Cold limit: USDA 9-11 (grown as a houseplant in cooler zones; frost-tender) (16-27C)

What inch plant's hardiness rating actually means

Inch Plant is half-hardy (RHS H2). It survives a mild winter outdoors in a sheltered spot, but a hard frost kills it — so in colder zones it is lifted, potted, or grown as a tender plant. Its RHS rating of H2 means: Tender — survives a frost-free greenhouse or a very mild, sheltered spot. On the US scale that maps to USDA 9-11 (grown as a houseplant in cooler zones; frost-tender) — the zones where it can be left outdoors year-round.

New to these scales? The USDA hardiness zone map explained covers how the zone numbers work, and you can find your own zone with the zone finder.

Minimum temperature — and what happens below it

Minimum survivable temperature is roughly about 1 to 5 °C — tolerates cold but no real frost. Inch Plant shrugs off cold nights but a real, sustained freeze will kill it.

Concretely, for inch plant as it gets too cold:

Can inch plant go outside or overwinter — and where?

Work back from your local frost dates with the frost-date calculator: the last spring frost and first autumn frost are what really decide when inch plant can be outside. US growers can check USDA zones; UK growers should use the RHS hardiness ratings, which match the H2 figure above.

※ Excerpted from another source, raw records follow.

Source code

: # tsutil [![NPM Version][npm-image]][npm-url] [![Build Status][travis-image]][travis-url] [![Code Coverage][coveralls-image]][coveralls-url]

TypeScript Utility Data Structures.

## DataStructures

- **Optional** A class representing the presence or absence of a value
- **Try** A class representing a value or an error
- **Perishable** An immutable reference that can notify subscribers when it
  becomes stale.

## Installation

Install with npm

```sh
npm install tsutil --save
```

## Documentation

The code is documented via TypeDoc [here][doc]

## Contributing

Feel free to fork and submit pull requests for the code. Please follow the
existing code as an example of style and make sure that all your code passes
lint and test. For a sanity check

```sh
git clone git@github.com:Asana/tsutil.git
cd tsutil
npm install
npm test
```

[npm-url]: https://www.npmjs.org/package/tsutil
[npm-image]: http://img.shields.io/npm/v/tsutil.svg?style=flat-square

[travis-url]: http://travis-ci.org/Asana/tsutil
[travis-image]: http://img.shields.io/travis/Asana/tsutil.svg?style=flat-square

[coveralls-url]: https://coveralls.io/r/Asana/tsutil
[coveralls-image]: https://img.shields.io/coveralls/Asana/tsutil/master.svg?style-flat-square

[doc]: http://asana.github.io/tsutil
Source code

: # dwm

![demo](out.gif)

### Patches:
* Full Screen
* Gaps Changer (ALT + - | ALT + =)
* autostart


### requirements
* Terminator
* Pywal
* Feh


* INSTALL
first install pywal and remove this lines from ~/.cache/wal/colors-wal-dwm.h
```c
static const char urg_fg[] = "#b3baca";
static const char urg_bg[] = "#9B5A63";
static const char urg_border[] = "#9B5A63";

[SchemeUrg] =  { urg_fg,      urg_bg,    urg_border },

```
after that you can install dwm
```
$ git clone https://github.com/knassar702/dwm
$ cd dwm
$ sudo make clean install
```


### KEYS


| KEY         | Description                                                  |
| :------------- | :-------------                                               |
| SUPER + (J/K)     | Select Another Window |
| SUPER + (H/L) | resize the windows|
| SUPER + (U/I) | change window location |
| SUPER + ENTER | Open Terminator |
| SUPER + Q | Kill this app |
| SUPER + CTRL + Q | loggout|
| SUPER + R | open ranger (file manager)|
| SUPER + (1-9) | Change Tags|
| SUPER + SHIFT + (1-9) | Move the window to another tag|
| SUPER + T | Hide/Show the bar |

Frost protection for borderline inch plant

Inch Plant is right on a hardiness edge in many gardens, so if you are pushing it, these measures buy it the margin it needs:

Inch Plant hardiness — frequently asked questions

Is inch plant cold hardy?

Inch Plant is half-hardy (RHS H2). It survives a mild winter outdoors in a sheltered spot, but a hard frost kills it — so in colder zones it is lifted, potted, or grown as a tender plant. Borderline outdoors. In its mild end of USDA 9-11 (grown as a houseplant in cooler zones; frost-tender) (and sheltered UK gardens) inch plant can stay out; in colder areas it must be lifted, brought in, or treated as a frost-tender plant.

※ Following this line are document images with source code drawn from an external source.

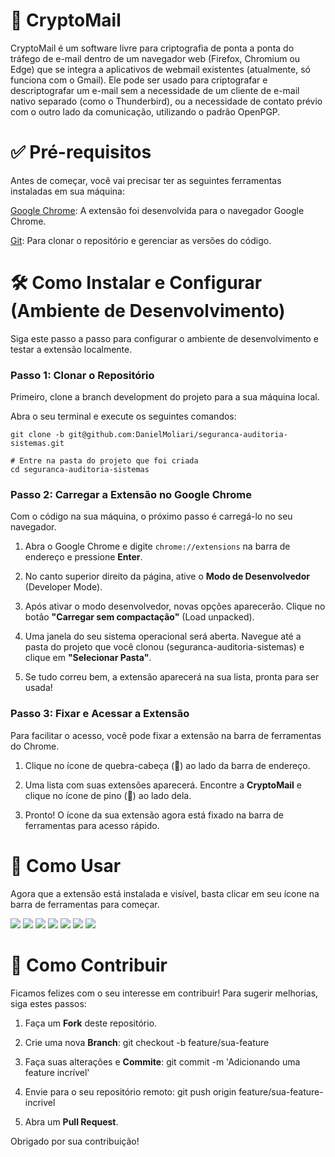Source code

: # 🚀 CryptoMail

CryptoMail é um software livre para criptografia de ponta a ponta do tráfego de e-mail dentro de um navegador web (Firefox, Chromium ou Edge) que se integra a aplicativos de webmail existentes (atualmente, só funciona com o Gmail). Ele pode ser usado para criptografar e descriptografar um e-mail sem a necessidade de um cliente de e-mail nativo separado (como o Thunderbird), ou a necessidade de contato prévio com o outro lado da comunicação, utilizando o padrão OpenPGP.

# ✅ Pré-requisitos

Antes de começar, você vai precisar ter as seguintes ferramentas instaladas em sua máquina:

[Google Chrome](https://www.google.com/intl/pt-BR/chrome/): A extensão foi desenvolvida para o navegador Google Chrome.

[Git](https://git-scm.com/downloads): Para clonar o repositório e gerenciar as versões do código.

# 🛠️ Como Instalar e Configurar (Ambiente de Desenvolvimento)

Siga este passo a passo para configurar o ambiente de desenvolvimento e testar a extensão localmente.

### Passo 1: Clonar o Repositório

Primeiro, clone a branch development do projeto para a sua máquina local.

Abra o seu terminal e execute os seguintes comandos:

```# Clone a branch de desenvolvimento diretamente
git clone -b git@github.com:DanielMoliari/seguranca-auditoria-sistemas.git

# Entre na pasta do projeto que foi criada
cd seguranca-auditoria-sistemas
```

### Passo 2: Carregar a Extensão no Google Chrome

Com o código na sua máquina, o próximo passo é carregá-lo no seu navegador.

1. Abra o Google Chrome e digite `chrome://extensions` na barra de endereço e pressione **Enter**.

2. No canto superior direito da página, ative o **Modo de Desenvolvedor** (Developer Mode).

3. Após ativar o modo desenvolvedor, novas opções aparecerão. Clique no botão **"Carregar sem compactação"** (Load unpacked).

4. Uma janela do seu sistema operacional será aberta. Navegue até a pasta do projeto que você clonou (seguranca-auditoria-sistemas) e clique em **"Selecionar Pasta"**.

5. Se tudo correu bem, a extensão aparecerá na sua lista, pronta para ser usada!

### Passo 3: Fixar e Acessar a Extensão

Para facilitar o acesso, você pode fixar a extensão na barra de ferramentas do Chrome.

1. Clique no ícone de quebra-cabeça (🧩) ao lado da barra de endereço.

2. Uma lista com suas extensões aparecerá. Encontre a **CryptoMail** e clique no ícone de pino (📌) ao lado dela.

3. Pronto! O ícone da sua extensão agora está fixado na barra de ferramentas para acesso rápido.

# 🚀 Como Usar

Agora que a extensão está instalada e visível, basta clicar em seu ícone na barra de ferramentas para começar.

![](/images/load-unpacked.png)
![](/images/my-extensions.png)
![](/images/popup-extension.png)
![](/images/home.png)
![](/images/generate-key.png)
![](/images/email-to-encrypt.png)
![](/images/email-encrypted.png)

# 🤝 Como Contribuir

Ficamos felizes com o seu interesse em contribuir! Para sugerir melhorias, siga estes passos:

1. Faça um **Fork** deste repositório.

2. Crie uma nova **Branch**: git checkout -b feature/sua-feature

3. Faça suas alterações e **Commite**: git commit -m 'Adicionando uma feature incrível'

4. Envie para o seu repositório remoto: git push origin feature/sua-feature-incrivel

5. Abra um **Pull Request**.

Obrigado por sua contribuição!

What is the minimum temperature inch plant can survive?

Minimum survivable temperature is roughly about 1 to 5 °C — tolerates cold but no real frost. Inch Plant shrugs off cold nights but a real, sustained freeze will kill it.

What hardiness zone is inch plant?

Inch Plant is rated USDA 9-11 (grown as a houseplant in cooler zones; frost-tender) and RHS H2 — Tender — survives a frost-free greenhouse or a very mild, sheltered spot.

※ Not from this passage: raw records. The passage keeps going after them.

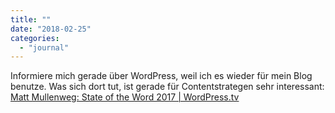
 ```yaml
---
title: ""
date: "2018-02-25"
categories: 
  - "journal"
---
```


Informiere mich gerade über WordPress, weil ich es wieder für mein Blog benutze. Was sich dort tut, ist gerade für Contentstrategen sehr interessant: [Matt Mullenweg: State of the Word 2017 | WordPress.tv](https://wordpress.tv/2017/12/04/matt-mullenweg-state-of-the-word-2017/)
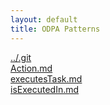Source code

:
 ```yaml
---
layout: default
title: ODPA Patterns
---
```

  
[../.git](../.git)  
[Action.md](../Action)  
[executesTask.md](../BasicPlan/executesTask)  
[isExecutedIn.md](../BasicPlan/isExecutedIn)  
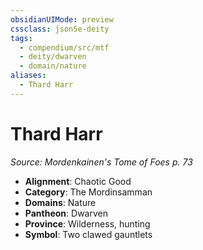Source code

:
 ```yaml
---
obsidianUIMode: preview
cssclass: json5e-deity
tags:
  - compendium/src/mtf
  - deity/dwarven
  - domain/nature
aliases:
  - Thard Harr
---
```

# Thard Harr
*Source: Mordenkainen's Tome of Foes p. 73* 

- **Alignment**: Chaotic Good
- **Category**: The Mordinsamman
- **Domains**: Nature
- **Pantheon**: Dwarven
- **Province**: Wilderness, hunting
- **Symbol**: Two clawed gauntlets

Can inch plant survive winter outside?

It can live outside year-round only in the mildest, most sheltered part of USDA 9-11 (grown as a houseplant in cooler zones; frost-tender) or a frost-free UK microclimate. In colder zones, grow it in a pot you can move under cover, or lift its tubers/roots and store them frost-free over winter. A south-facing wall, free-draining soil and a dry winter position can push it a full zone hardier than the books suggest.

How do I protect inch plant from frost?

Mulch the crown or root zone deeply with bark, straw or leaf-mould before the first hard frost. Move container plants against a warm wall or into an unheated but frost-free porch or greenhouse. Fleece the top growth on the coldest nights, and keep it on the dry side — dry roots survive cold far better than wet ones. Lift dahlia-type tubers or tender crowns after the first light frost blackens the foliage and store them somewhere cool but frost-free.